[Records excerpted from a collection]
# # # #

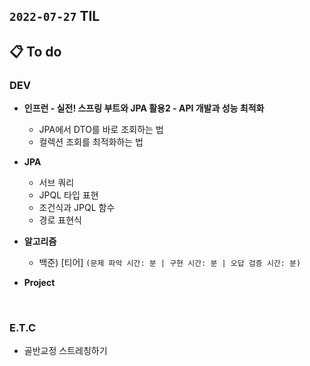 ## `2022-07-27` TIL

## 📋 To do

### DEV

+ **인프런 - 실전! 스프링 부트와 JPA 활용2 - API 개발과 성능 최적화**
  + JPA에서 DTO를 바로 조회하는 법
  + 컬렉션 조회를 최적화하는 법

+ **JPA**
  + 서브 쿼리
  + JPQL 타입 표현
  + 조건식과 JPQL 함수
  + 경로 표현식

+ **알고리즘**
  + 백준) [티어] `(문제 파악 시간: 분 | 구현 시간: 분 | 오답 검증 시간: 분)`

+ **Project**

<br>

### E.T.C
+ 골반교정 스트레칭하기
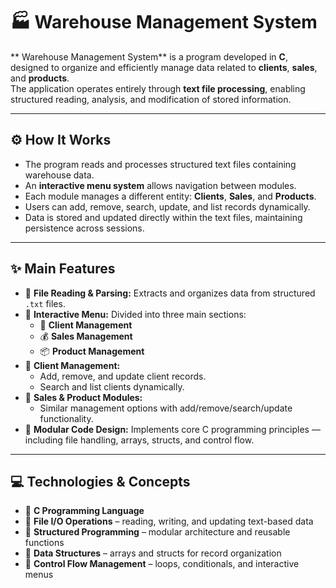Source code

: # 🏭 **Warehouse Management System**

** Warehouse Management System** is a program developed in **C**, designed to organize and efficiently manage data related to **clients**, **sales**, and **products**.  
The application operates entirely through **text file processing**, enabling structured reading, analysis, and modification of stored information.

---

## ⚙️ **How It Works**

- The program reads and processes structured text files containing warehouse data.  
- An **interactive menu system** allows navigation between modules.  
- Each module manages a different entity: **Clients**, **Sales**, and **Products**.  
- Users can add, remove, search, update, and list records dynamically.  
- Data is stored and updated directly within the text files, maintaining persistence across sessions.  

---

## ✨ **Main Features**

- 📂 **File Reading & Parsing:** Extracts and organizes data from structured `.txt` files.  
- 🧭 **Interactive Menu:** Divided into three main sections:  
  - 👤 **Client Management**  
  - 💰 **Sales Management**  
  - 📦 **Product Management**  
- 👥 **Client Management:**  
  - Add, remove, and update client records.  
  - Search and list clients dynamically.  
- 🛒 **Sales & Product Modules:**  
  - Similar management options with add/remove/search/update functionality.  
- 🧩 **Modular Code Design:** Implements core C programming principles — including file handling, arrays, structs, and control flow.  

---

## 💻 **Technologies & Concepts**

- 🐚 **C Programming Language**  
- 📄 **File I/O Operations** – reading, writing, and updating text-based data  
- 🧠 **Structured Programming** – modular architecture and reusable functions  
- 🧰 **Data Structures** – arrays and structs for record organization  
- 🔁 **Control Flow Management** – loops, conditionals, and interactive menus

# # # #

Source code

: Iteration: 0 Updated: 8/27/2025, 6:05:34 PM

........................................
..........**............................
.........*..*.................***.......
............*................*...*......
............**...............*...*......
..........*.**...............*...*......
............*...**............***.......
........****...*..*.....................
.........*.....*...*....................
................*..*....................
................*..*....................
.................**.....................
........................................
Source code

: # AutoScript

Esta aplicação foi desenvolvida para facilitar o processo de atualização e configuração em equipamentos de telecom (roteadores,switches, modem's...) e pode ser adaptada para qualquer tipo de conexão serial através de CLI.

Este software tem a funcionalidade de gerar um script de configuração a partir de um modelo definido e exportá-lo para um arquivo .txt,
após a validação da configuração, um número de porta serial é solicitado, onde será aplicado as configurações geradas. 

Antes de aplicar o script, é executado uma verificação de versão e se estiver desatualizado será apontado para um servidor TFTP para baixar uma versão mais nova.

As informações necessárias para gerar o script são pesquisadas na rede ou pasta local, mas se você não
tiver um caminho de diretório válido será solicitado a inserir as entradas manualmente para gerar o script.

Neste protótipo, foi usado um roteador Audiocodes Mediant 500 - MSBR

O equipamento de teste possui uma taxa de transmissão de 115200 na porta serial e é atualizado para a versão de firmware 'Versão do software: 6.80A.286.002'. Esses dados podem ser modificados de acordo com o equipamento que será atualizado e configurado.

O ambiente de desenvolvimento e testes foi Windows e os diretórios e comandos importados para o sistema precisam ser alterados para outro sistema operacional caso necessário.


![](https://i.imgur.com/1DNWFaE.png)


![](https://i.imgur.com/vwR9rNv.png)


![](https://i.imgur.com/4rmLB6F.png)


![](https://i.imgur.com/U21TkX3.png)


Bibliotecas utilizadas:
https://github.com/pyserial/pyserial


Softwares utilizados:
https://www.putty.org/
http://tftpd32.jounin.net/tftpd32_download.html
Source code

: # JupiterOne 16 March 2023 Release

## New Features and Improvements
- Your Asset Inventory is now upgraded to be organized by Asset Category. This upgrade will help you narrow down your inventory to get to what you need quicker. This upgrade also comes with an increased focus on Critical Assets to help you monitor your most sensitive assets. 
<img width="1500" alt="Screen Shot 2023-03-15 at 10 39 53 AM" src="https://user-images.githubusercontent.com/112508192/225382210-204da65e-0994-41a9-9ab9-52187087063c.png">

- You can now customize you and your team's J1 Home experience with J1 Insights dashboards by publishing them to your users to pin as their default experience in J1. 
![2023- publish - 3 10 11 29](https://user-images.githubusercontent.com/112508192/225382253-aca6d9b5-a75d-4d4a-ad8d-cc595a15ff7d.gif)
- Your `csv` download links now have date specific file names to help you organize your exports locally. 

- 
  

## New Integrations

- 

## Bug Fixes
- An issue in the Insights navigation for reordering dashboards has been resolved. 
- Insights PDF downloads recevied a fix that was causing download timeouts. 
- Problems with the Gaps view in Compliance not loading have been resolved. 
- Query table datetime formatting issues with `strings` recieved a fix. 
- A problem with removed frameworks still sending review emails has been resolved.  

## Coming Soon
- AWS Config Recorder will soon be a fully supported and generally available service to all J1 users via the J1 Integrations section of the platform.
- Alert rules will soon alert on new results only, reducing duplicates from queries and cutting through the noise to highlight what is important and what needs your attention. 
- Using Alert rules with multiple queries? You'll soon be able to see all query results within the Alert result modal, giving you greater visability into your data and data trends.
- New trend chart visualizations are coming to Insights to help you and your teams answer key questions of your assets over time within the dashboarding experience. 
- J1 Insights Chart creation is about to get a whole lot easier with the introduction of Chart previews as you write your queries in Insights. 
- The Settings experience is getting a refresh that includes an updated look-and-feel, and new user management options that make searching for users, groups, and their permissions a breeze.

# # # #

**TASK REQUIREMENTS:**
Which lines above hold the string "that"? Please copy all of them.

**SOLVED PROBLEM:**
- Insights PDF downloads recevied a fix that was causing download timeouts. 
- The Settings experience is getting a refresh that includes an updated look-and-feel, and new user management options that make searching for users, groups, and their permissions a breeze.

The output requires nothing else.